Game Changer Number EIGHTEEN: 'Sell the Sizzle, not the Steak '
Everest stands 29029 feet tall. That's 8848 meters, nearly nine kilometers above sea level - the highest point on earth. It's the same altitude that my neighbour and Mango pilot flys the Boeing 737-800 aircraft into Durban at. He says the outside temperature registers minus 45 - and the oxygen levels at that altitude are so low that they would render an un-acclimatized human unconscious within 2- 3 minutes.
For those who love adventure and the exploration of how far human beings can take themselves - Everest - the recently released 3D Imax movie is a must see . It portrays the May 1996 Mount Everest disaster, previously captured by journalist Jon Krakauer's personal account of the expedition in his bestselling book: Into Thin Air. The movie is crammed full of life lessons - as it's always the mountain which has the last word.
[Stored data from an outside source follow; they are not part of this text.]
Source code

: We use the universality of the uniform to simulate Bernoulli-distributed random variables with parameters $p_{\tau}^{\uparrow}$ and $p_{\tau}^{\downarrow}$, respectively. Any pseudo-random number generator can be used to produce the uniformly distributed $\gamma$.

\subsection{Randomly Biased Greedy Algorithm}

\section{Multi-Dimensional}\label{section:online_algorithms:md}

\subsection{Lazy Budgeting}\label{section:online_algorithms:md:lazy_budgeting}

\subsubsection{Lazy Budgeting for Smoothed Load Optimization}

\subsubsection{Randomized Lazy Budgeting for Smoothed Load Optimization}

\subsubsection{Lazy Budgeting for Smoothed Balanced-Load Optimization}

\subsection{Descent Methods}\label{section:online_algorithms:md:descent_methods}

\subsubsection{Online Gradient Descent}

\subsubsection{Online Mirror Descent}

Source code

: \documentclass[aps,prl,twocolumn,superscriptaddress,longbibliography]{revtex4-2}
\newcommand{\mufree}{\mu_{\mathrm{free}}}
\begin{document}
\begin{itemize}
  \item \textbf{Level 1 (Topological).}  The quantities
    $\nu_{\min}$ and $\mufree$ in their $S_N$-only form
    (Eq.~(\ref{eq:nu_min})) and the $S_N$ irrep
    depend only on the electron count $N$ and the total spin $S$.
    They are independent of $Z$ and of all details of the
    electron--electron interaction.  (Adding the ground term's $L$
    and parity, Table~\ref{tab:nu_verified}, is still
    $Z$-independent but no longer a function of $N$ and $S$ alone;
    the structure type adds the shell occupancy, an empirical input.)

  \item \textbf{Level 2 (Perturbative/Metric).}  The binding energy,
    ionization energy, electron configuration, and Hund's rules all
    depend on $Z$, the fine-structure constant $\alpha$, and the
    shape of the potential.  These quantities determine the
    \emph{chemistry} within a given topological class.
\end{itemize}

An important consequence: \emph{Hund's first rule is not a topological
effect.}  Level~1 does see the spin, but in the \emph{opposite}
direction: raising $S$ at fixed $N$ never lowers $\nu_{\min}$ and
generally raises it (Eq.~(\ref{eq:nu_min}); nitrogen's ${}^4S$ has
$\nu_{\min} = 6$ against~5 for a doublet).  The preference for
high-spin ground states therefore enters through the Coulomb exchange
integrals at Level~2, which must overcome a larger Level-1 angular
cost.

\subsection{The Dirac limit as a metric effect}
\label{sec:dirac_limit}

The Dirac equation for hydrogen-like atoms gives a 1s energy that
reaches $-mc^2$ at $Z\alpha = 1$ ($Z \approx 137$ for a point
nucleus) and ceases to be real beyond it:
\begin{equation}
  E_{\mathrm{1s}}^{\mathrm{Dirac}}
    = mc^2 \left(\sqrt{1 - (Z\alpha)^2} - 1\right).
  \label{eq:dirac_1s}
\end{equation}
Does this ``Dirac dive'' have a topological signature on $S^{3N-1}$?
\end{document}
New Zealand mountaineer and explorer Edmund Hillary is credited as the first climber to reach the summit of Everest in 1953, but many still believe George Mallory summited in 1924. This is based on the assumption that the photo of his wife, which he always carried, was not found on his mummified body when it was recovered 75 years later in 1999. However, George Mallory can lay claim to something just as famous - his now legendary answer when asked the question: WHY?
He simply said: 'Because it's there. If you cannot understand that there is something in man which responds to the challenge of this mountain and goes out to meet it, that the struggle of life itself is upward and forever upward, then you won't see why we go'
In the 3D movie, Rob Hall the expedition leader asks the same question of his team before they commit to their final summit attempt in the Everest two week window period .The most compelling answer comes from Doug Hansen - a former mailman pursuing his dream - 'to show the children back home that an ordinary person can achieve the extra -ordinary'.
His compelling answer was to ultimately lead to their ill-fated deaths , as Rob Hall agrees to continue to help Doug Hansen summit - way after the 2 pm critical turn around required to make it safely back to camp before nightfall .His intuition emotionally swayed by Hansen's powerful selling of ' the why, not the what'.
Many years before the 1996 Everest disaster, Viktor Frankl wrote in his book 'Life's Search for Meaning', that if one has a big enough why, one will always find the how. Put more simply it means human beings respond to human emotions - sometimes they do it to save their own and other's lives - and sometimes they do it at their own peril.
Marketers, like mountaineers, use this to their full advantage - when they sell 'the why, not the what'.